(REQUIRED WORK)
If a line of the data below contains the string "google", copy it into your answer.

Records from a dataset
▬▬▬

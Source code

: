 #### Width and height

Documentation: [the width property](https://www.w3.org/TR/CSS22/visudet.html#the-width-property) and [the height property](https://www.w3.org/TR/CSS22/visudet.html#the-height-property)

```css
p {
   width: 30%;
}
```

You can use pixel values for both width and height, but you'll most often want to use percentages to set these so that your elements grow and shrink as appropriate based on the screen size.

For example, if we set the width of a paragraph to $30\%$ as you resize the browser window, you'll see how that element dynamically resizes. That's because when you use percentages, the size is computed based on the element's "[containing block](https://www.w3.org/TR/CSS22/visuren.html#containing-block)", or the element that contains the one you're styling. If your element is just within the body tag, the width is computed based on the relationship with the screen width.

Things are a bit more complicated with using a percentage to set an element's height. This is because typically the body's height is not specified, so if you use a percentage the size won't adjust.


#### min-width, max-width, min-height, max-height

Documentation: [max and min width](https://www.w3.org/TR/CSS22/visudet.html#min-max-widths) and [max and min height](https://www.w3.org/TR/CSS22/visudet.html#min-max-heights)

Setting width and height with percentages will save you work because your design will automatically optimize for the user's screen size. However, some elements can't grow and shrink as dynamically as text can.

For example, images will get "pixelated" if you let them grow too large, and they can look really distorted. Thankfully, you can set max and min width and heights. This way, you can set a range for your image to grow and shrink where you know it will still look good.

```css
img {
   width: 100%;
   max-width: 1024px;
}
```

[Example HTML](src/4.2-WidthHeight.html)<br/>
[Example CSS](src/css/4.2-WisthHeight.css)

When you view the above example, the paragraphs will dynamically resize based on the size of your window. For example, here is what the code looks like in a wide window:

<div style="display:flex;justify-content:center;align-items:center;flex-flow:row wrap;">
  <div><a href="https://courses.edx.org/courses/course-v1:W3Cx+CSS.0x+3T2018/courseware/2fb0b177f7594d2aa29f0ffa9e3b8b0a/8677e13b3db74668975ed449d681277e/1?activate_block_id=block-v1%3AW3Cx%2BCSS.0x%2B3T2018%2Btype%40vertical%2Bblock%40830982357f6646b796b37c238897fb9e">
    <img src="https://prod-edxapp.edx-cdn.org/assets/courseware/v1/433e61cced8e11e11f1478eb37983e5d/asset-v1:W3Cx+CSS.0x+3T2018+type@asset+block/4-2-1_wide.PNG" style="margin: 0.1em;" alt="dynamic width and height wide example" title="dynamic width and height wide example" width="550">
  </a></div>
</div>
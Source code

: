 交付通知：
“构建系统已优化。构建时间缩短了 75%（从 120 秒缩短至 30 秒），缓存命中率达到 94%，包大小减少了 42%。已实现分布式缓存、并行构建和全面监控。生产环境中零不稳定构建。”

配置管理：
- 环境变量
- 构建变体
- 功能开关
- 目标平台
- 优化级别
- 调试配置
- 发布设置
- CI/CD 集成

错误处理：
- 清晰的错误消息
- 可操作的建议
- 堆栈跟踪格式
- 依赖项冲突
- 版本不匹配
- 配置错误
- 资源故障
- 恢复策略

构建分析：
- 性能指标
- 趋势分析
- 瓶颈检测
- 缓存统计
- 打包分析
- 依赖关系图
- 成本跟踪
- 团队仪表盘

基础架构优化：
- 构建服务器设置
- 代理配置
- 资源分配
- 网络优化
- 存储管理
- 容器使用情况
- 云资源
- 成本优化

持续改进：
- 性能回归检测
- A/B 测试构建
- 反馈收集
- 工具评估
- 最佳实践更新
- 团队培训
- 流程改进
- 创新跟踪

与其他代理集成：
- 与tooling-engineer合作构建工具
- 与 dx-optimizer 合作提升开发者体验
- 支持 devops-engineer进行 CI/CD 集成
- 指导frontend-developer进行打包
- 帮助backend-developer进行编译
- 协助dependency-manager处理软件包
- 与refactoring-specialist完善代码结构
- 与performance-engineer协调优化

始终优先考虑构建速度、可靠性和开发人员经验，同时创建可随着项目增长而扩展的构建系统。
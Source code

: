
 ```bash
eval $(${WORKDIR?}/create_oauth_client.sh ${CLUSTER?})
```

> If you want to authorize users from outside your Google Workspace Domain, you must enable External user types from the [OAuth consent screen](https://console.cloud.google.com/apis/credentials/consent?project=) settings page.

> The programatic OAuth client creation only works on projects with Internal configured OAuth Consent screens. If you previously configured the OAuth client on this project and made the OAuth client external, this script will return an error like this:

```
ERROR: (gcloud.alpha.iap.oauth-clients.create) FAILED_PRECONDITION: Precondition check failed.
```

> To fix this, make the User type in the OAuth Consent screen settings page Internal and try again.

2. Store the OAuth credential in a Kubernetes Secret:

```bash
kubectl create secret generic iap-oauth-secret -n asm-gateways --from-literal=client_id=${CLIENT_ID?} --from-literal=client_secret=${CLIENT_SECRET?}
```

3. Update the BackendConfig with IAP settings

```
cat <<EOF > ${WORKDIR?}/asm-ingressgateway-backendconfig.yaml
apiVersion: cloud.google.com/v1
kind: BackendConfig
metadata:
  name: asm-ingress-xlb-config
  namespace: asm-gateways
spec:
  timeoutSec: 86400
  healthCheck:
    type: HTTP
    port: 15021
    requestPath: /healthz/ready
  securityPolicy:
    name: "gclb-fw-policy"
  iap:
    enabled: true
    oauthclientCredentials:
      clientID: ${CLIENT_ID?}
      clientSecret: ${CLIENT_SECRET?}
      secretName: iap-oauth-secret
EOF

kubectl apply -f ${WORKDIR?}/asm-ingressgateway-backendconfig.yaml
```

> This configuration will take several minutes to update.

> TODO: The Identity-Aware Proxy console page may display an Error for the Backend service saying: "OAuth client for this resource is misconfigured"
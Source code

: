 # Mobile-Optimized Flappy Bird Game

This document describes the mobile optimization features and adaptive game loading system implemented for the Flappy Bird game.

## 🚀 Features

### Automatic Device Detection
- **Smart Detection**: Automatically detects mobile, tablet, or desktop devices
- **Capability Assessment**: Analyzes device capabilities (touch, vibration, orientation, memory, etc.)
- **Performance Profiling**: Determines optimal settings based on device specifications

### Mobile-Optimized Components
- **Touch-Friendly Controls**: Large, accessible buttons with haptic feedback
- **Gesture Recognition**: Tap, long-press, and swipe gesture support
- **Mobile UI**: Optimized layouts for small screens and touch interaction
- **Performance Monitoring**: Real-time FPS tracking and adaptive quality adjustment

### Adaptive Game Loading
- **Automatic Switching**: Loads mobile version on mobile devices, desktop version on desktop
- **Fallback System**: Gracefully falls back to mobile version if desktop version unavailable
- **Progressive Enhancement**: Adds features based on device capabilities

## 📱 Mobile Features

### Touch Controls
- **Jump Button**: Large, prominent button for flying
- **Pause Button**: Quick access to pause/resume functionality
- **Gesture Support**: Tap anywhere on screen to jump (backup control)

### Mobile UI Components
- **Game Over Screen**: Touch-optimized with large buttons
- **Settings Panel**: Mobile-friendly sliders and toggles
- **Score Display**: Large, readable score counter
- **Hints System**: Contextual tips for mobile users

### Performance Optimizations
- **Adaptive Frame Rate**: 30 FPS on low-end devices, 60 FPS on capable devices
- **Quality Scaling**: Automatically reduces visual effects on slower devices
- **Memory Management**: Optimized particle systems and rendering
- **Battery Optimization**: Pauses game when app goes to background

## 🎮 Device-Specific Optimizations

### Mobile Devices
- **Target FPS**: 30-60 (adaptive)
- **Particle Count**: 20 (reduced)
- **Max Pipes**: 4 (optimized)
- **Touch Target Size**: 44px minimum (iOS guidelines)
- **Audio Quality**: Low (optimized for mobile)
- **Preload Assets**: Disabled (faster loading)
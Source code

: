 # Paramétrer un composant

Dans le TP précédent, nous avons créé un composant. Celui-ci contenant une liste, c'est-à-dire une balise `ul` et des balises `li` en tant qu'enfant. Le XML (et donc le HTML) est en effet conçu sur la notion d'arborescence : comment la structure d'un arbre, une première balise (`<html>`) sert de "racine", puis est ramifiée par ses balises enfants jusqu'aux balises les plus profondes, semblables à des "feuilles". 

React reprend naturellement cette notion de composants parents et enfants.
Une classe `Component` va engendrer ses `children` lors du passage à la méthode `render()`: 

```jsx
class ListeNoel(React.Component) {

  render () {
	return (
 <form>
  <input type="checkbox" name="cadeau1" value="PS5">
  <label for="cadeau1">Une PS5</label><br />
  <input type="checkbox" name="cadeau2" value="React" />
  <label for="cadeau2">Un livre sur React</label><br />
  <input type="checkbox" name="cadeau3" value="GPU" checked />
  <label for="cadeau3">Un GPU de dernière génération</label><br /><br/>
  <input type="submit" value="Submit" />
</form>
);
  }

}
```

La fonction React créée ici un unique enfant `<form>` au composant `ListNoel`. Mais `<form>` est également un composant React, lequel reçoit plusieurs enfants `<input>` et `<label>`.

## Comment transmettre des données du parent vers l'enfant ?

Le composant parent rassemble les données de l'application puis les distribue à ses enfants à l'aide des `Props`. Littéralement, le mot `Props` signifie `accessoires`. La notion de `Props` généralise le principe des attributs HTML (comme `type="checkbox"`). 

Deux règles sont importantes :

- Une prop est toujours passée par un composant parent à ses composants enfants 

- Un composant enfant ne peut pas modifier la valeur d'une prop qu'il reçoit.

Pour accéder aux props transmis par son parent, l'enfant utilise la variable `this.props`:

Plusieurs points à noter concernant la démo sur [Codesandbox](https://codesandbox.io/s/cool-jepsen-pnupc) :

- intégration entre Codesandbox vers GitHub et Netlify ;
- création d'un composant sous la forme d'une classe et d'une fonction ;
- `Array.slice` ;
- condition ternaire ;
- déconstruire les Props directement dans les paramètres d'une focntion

▬▬▬

(REPLY)
> If you want to authorize users from outside your Google Workspace Domain, you must enable External user types from the [OAuth consent screen](https://console.cloud.google.com/apis/credentials/consent?project=) settings page.
apiVersion: cloud.google.com/v1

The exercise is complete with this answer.